Dentre os trabalhos focalizados neste estudo, merece destaque, no que diz respeito à conceituação de couraça, o artigo “O caráter genital e o caráter neurótico: a função econômico-sexual da couraça do caráter” (Reich, 1929/2001d). Neste, o autor assume a tese de que os seres vivos, em busca de adaptação e sobrevivência ao meio externo, naturalmente desenvolvem estruturas protetoras. Assim sendo, no modelo de estrutura mais próximo ao polo da saúde, o caráter genital, a formação defensiva tem a possibilidade de se fazer presente e, também, de não permanecer ativa, isso em função das circunstâncias externas.

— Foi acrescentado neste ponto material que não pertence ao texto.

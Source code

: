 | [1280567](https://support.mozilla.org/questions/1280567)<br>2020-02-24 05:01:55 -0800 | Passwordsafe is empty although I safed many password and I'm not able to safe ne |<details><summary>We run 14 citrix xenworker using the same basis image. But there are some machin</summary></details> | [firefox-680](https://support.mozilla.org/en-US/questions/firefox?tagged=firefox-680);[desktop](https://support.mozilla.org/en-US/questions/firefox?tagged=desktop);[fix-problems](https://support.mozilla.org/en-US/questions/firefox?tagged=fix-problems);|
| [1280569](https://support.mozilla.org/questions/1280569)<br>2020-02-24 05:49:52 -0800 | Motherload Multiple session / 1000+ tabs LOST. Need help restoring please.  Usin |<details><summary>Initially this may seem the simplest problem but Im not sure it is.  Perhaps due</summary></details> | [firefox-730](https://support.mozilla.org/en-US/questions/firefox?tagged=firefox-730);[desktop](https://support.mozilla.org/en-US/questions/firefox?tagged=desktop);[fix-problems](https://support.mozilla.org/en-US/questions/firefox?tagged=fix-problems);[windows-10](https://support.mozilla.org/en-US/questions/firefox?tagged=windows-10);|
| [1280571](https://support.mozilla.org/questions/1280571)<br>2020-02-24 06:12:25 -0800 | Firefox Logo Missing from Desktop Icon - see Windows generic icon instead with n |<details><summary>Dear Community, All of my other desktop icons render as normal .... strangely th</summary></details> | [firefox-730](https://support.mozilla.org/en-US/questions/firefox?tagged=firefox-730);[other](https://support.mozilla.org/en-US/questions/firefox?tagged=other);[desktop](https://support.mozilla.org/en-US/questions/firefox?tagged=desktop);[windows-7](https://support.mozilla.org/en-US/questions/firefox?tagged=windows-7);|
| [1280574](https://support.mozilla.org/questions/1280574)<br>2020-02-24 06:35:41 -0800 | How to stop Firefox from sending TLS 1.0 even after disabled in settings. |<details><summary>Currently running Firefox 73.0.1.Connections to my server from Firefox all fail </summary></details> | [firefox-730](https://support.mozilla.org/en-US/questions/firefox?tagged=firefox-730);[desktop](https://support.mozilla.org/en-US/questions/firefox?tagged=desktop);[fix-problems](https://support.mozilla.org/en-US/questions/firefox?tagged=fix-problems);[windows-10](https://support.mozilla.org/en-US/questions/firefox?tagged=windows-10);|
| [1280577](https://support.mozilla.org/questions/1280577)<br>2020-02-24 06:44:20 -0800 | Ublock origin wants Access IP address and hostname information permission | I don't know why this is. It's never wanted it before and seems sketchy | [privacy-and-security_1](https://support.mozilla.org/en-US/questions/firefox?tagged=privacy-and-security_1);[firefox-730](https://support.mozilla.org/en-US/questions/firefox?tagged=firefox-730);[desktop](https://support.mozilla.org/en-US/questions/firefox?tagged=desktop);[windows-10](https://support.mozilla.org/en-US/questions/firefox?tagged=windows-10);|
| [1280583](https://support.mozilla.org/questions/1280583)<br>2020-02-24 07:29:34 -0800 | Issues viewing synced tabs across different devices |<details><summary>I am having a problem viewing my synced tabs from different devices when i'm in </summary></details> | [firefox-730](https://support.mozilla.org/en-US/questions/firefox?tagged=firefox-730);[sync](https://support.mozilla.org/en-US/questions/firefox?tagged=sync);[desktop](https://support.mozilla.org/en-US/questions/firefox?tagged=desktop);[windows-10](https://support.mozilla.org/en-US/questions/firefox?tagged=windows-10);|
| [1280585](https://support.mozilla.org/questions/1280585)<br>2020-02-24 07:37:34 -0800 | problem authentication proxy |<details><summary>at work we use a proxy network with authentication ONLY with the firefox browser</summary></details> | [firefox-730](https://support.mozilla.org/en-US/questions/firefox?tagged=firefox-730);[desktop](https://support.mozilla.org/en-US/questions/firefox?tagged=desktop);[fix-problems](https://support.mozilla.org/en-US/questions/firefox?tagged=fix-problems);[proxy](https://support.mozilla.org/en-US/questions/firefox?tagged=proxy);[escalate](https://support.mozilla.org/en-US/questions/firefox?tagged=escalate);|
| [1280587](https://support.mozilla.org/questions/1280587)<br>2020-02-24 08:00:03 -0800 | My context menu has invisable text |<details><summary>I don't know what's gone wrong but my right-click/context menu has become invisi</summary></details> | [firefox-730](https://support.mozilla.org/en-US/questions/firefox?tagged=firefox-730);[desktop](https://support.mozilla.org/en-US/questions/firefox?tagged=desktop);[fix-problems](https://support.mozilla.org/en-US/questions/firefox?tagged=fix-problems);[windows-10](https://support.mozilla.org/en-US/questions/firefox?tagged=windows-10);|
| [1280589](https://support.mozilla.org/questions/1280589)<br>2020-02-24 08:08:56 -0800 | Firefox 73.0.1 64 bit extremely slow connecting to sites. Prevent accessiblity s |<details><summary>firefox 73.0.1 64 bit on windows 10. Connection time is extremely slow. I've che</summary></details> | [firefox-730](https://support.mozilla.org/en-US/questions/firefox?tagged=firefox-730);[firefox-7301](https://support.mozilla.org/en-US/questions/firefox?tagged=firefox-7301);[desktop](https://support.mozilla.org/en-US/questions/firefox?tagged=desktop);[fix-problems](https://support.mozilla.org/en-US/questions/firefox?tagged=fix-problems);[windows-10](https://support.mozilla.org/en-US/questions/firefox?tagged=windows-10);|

Para qualificar tal estrutura protetora, que possui a capacidade de abertura e fechamento para o mundo, o autor usa a expressão couraça flexível.
Portanto, se o termo couraça empregado por Reich usualmente tem o sentido de defesa que se tornou crônica pelo seu enrijecimento, com a expressão couraça flexível, o autor indica a presença de uma formação capaz de alternar os estados de fechamento e de abertura para o mundo. Em outras palavras, há uma estrutura de defesa, mas ela não é marcada pela cronicidade. A consideração da flexibilidade da couraça também é possibilitada pela etimologia advinda do radical “couro”, diferentemente de blindagem, por exemplo. O termo couraça permite que se pense no aspecto de proteção e maleabilidade própria do couro, além da tonicidade claramente orgânica.
Outro ponto a considerar é que, para explicar a sua visão de couraça, Reich frequentemente utiliza exemplos retirados da biologia animal. Ao que parece, há um claro movimento do autor no sentido de alocar o homem no conjunto do universo animal, sendo a espécie humana um desenvolvimento, mas não uma ruptura com esse domínio, leitura que vai ao encontro do trabalho de Bedani (2013). Vale mencionar que, na sequência da obra reichiana, tal perspectiva se amplia de maneira muito clara, a ponto do autor utilizar largamente a expressão “animal humano” em seus escritos (ver, por exemplo, Reich, 1949/2003). O que fica patente neste estudo é o fato de que essa orientação, de alguma forma, já está esboçada em artigos publicados ainda na década de 1920, período em que Reich militou no campo psicanalítico.
Em uma tentativa de formulação mais completa, de posse dos ingredientes elencados nesta investigação, pode-se dizer que, destinada a exercer função protetora, a couraça constitui algo natural e inevitável, porém, dependendo do seu grau – em termos reichianos, da sua rigidez e cronicidade – essa estrutura pode comprometer o contato com o meio interno e externo, além de afetar a regulação libidinal do sujeito.
- 2Em português, além de “proteção contra estímulos”, o termo Reizschutz tem recebido outras traduções, por exemplo: “para-excitações”, em Laplanche e Pontalis (1983, p. 421), e “escudo protetor”, na edição da editora Imago das obras de Freud
- 3Bergson faz amplo uso do termo cuirasse, próximo de couraça em português, e, também, carapace, traduzido por carapaça.